Task to complete – Except for images, print the whole listing verbatim.

+++ Material to process +++

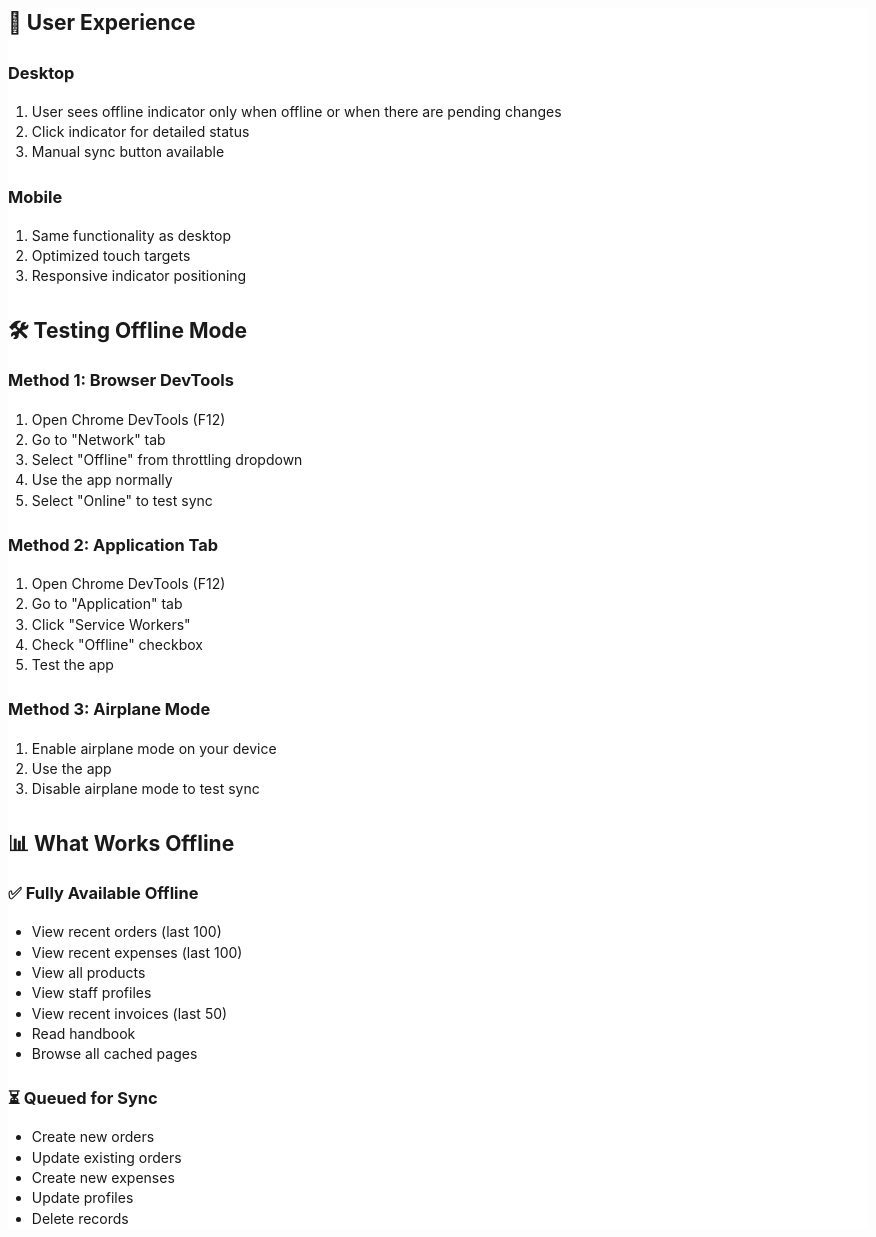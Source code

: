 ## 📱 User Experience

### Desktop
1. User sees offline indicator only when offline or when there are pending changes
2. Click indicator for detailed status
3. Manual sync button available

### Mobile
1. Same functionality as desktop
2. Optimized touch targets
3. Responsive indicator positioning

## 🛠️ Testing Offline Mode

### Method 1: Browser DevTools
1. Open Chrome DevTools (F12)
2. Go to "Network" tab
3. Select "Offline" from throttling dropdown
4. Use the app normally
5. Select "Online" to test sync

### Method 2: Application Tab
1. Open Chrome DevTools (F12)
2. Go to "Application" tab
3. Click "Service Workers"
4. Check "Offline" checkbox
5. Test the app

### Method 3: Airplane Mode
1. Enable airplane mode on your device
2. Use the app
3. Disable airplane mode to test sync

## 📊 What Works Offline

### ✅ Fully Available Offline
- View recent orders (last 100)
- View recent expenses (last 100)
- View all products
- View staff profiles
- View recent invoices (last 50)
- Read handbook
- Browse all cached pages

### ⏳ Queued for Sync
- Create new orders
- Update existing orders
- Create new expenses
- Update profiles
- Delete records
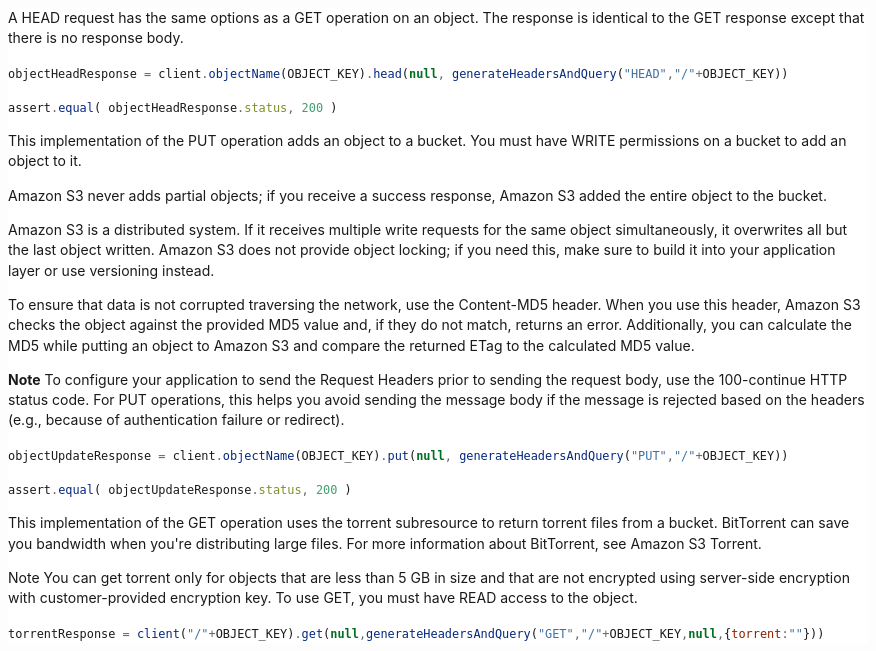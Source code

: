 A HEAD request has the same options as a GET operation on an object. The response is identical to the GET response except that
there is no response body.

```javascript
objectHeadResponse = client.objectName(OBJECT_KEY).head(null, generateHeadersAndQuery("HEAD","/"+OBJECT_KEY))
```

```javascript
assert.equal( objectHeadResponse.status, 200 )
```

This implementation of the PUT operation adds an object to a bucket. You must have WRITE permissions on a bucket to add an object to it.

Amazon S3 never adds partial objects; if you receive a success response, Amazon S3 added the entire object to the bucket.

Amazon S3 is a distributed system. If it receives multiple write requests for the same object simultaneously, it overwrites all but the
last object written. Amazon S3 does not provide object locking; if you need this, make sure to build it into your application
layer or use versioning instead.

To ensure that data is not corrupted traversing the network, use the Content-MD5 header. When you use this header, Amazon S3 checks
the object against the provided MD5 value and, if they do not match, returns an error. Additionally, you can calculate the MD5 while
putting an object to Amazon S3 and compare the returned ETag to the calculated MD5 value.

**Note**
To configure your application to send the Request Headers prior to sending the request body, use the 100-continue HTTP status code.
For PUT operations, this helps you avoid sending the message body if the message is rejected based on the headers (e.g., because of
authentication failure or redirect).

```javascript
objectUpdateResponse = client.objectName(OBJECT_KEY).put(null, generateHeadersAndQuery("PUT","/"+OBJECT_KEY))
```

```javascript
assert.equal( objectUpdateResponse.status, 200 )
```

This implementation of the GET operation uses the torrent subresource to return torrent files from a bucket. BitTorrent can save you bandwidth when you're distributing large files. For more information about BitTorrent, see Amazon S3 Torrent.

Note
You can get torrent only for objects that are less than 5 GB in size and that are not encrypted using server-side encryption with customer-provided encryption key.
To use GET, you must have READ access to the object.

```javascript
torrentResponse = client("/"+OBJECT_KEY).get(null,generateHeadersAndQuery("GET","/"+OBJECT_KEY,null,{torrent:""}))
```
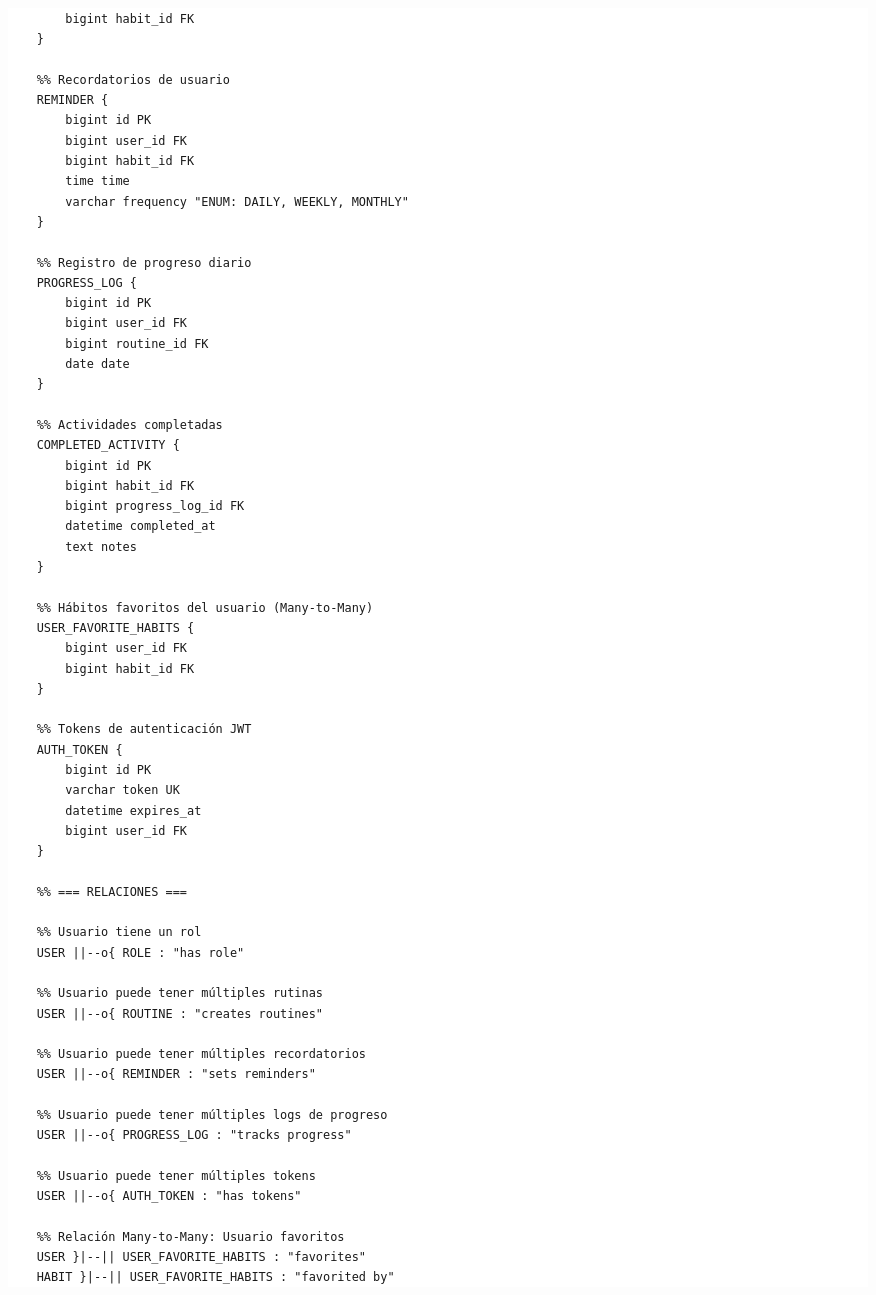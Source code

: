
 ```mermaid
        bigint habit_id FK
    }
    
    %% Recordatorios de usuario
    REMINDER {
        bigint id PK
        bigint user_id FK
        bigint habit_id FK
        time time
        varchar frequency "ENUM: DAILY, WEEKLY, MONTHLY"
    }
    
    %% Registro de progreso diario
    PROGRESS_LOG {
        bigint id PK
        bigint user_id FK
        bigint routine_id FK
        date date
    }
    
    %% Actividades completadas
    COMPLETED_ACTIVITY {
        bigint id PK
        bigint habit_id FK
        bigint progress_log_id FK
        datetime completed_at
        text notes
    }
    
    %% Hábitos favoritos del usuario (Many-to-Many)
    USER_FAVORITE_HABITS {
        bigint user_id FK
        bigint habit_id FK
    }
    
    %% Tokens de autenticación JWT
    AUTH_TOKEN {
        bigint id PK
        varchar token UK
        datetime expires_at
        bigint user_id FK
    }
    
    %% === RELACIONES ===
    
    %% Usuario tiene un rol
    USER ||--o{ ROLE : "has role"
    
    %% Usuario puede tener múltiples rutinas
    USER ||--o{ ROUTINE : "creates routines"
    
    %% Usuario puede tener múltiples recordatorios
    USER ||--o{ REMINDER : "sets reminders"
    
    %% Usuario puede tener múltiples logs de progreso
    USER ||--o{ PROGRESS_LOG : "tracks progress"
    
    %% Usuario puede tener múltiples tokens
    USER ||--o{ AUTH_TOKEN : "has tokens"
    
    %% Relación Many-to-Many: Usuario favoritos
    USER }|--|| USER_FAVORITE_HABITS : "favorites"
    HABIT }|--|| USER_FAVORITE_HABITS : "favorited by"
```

+++

Solution to the exercise –
Source code

: ## 📱 User Experience

### Desktop
1. User sees offline indicator only when offline or when there are pending changes
2. Click indicator for detailed status
3. Manual sync button available

### Mobile
1. Same functionality as desktop
2. Optimized touch targets
3. Responsive indicator positioning

## 🛠️ Testing Offline Mode

### Method 1: Browser DevTools
1. Open Chrome DevTools (F12)
2. Go to "Network" tab
3. Select "Offline" from throttling dropdown
4. Use the app normally
5. Select "Online" to test sync

### Method 2: Application Tab
1. Open Chrome DevTools (F12)
2. Go to "Application" tab
3. Click "Service Workers"
4. Check "Offline" checkbox
5. Test the app

### Method 3: Airplane Mode
1. Enable airplane mode on your device
2. Use the app
3. Disable airplane mode to test sync

## 📊 What Works Offline

### ✅ Fully Available Offline
- View recent orders (last 100)
- View recent expenses (last 100)
- View all products
- View staff profiles
- View recent invoices (last 50)
- Read handbook
- Browse all cached pages

### ⏳ Queued for Sync
- Create new orders
- Update existing orders
- Create new expenses
- Update profiles
- Delete records
Source code

: A HEAD request has the same options as a GET operation on an object. The response is identical to the GET response except that
there is no response body.

```javascript
objectHeadResponse = client.objectName(OBJECT_KEY).head(null, generateHeadersAndQuery("HEAD","/"+OBJECT_KEY))
```

```javascript
assert.equal( objectHeadResponse.status, 200 )
```

This implementation of the PUT operation adds an object to a bucket. You must have WRITE permissions on a bucket to add an object to it.

Amazon S3 never adds partial objects; if you receive a success response, Amazon S3 added the entire object to the bucket.

Amazon S3 is a distributed system. If it receives multiple write requests for the same object simultaneously, it overwrites all but the
last object written. Amazon S3 does not provide object locking; if you need this, make sure to build it into your application
layer or use versioning instead.

To ensure that data is not corrupted traversing the network, use the Content-MD5 header. When you use this header, Amazon S3 checks
the object against the provided MD5 value and, if they do not match, returns an error. Additionally, you can calculate the MD5 while
putting an object to Amazon S3 and compare the returned ETag to the calculated MD5 value.

**Note**
To configure your application to send the Request Headers prior to sending the request body, use the 100-continue HTTP status code.
For PUT operations, this helps you avoid sending the message body if the message is rejected based on the headers (e.g., because of
authentication failure or redirect).

```javascript
objectUpdateResponse = client.objectName(OBJECT_KEY).put(null, generateHeadersAndQuery("PUT","/"+OBJECT_KEY))
```

```javascript
assert.equal( objectUpdateResponse.status, 200 )
```

This implementation of the GET operation uses the torrent subresource to return torrent files from a bucket. BitTorrent can save you bandwidth when you're distributing large files. For more information about BitTorrent, see Amazon S3 Torrent.

Note
You can get torrent only for objects that are less than 5 GB in size and that are not encrypted using server-side encryption with customer-provided encryption key.
To use GET, you must have READ access to the object.

```javascript
torrentResponse = client("/"+OBJECT_KEY).get(null,generateHeadersAndQuery("GET","/"+OBJECT_KEY,null,{torrent:""}))
```
Source code

:
 ```mermaid
        bigint habit_id FK
    }
    
    %% Recordatorios de usuario
    REMINDER {
        bigint id PK
        bigint user_id FK
        bigint habit_id FK
        time time
        varchar frequency "ENUM: DAILY, WEEKLY, MONTHLY"
    }
    
    %% Registro de progreso diario
    PROGRESS_LOG {
        bigint id PK
        bigint user_id FK
        bigint routine_id FK
        date date
    }
    
    %% Actividades completadas
    COMPLETED_ACTIVITY {
        bigint id PK
        bigint habit_id FK
        bigint progress_log_id FK
        datetime completed_at
        text notes
    }
    
    %% Hábitos favoritos del usuario (Many-to-Many)
    USER_FAVORITE_HABITS {
        bigint user_id FK
        bigint habit_id FK
    }
    
    %% Tokens de autenticación JWT
    AUTH_TOKEN {
        bigint id PK
        varchar token UK
        datetime expires_at
        bigint user_id FK
    }
    
    %% === RELACIONES ===
    
    %% Usuario tiene un rol
    USER ||--o{ ROLE : "has role"
    
    %% Usuario puede tener múltiples rutinas
    USER ||--o{ ROUTINE : "creates routines"
    
    %% Usuario puede tener múltiples recordatorios
    USER ||--o{ REMINDER : "sets reminders"
    
    %% Usuario puede tener múltiples logs de progreso
    USER ||--o{ PROGRESS_LOG : "tracks progress"
    
    %% Usuario puede tener múltiples tokens
    USER ||--o{ AUTH_TOKEN : "has tokens"
    
    %% Relación Many-to-Many: Usuario favoritos
    USER }|--|| USER_FAVORITE_HABITS : "favorites"
    HABIT }|--|| USER_FAVORITE_HABITS : "favorited by"
```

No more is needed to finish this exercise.